### Exercise
Identify each line below containing the string "React는" and copy it.

### Supplied data

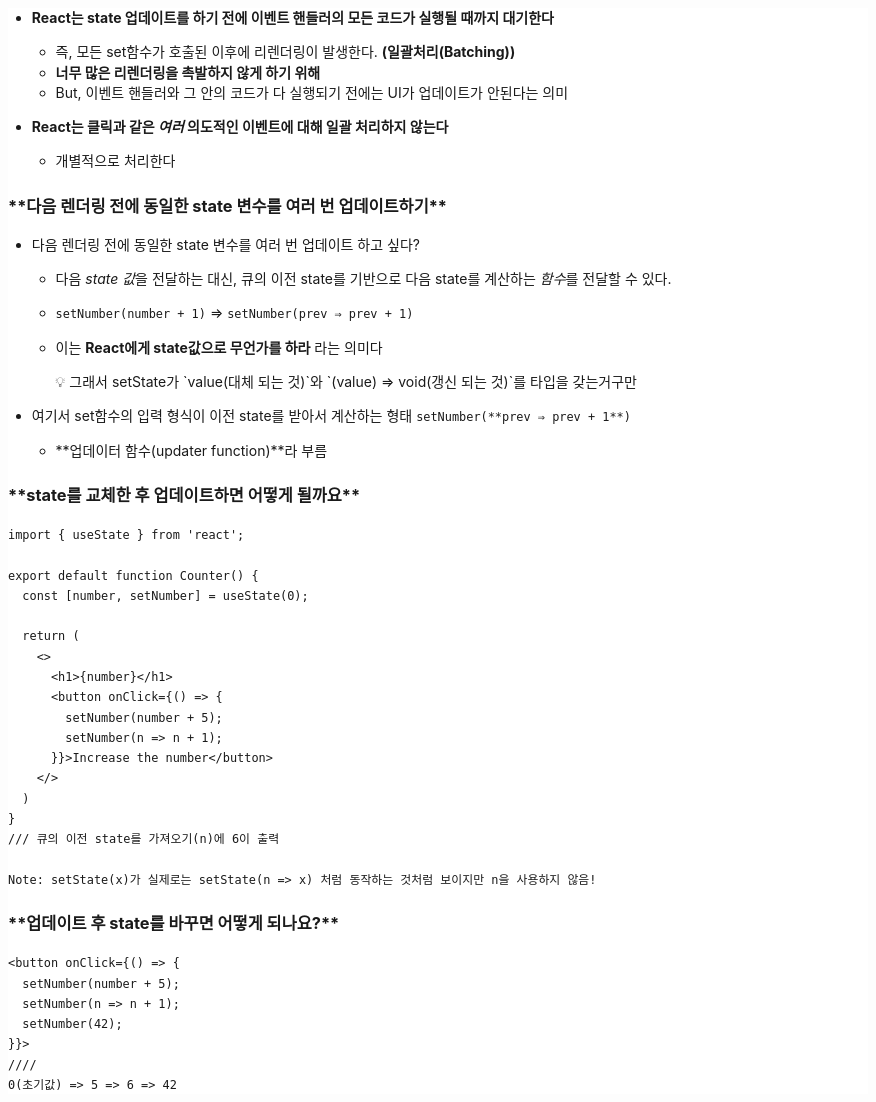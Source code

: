 - **React는 state 업데이트를 하기 전에 이벤트 핸들러의 모든 코드가 실행될 때까지 대기한다**

  - 즉, 모든 set함수가 호출된 이후에 리렌더링이 발생한다. **(일괄처리(Batching))**
  - **너무 많은 리렌더링을 촉발하지 않게 하기 위해**
  - But, 이벤트 핸들러와 그 안의 코드가 다 실행되기 전에는 UI가 업데이트가 안된다는 의미

- **React는 클릭과 같은 _여러_ 의도적인 이벤트에 대해 일괄 처리하지 않는다**
  - 개별적으로 처리한다

### \***\*다음 렌더링 전에 동일한 state 변수를 여러 번 업데이트하기\*\***

- 다음 렌더링 전에 동일한 state 변수를 여러 번 업데이트 하고 싶다?

  - 다음 *state 값*을 전달하는 대신, 큐의 이전 state를 기반으로 다음 state를 계산하는 *함수*를 전달할 수 있다.
  - `setNumber(number + 1)` ⇒ `setNumber(prev ⇒ prev + 1)`
  - 이는 **React에게 state값으로 무언가를 하라** 라는 의미다

    <aside>
    💡 그래서 setState가 `value(대체 되는 것)`와 `(value) ⇒ void(갱신 되는 것)`를 타입을 갖는거구만

    </aside>

- 여기서 set함수의 입력 형식이 이전 state를 받아서 계산하는 형태 `setNumber(**prev ⇒ prev + 1**)`
  - **업데이터 함수(updater function)**라 부름

### \***\*state를 교체한 후 업데이트하면 어떻게 될까요\*\***

```tsx
import { useState } from 'react';

export default function Counter() {
  const [number, setNumber] = useState(0);

  return (
    <>
      <h1>{number}</h1>
      <button onClick={() => {
        setNumber(number + 5);
        setNumber(n => n + 1);
      }}>Increase the number</button>
    </>
  )
}
/// 큐의 이전 state를 가져오기(n)에 6이 출력

Note: setState(x)가 실제로는 setState(n => x) 처럼 동작하는 것처럼 보이지만 n을 사용하지 않음!
```

### \***\*업데이트 후 state를 바꾸면 어떻게 되나요?\*\***

```tsx
<button onClick={() => {
  setNumber(number + 5);
  setNumber(n => n + 1);
  setNumber(42);
}}>
////
0(초기값) => 5 => 6 => 42
```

### Expected answer
: - **React는 state 업데이트를 하기 전에 이벤트 핸들러의 모든 코드가 실행될 때까지 대기한다**
- **React는 클릭과 같은 _여러_ 의도적인 이벤트에 대해 일괄 처리하지 않는다**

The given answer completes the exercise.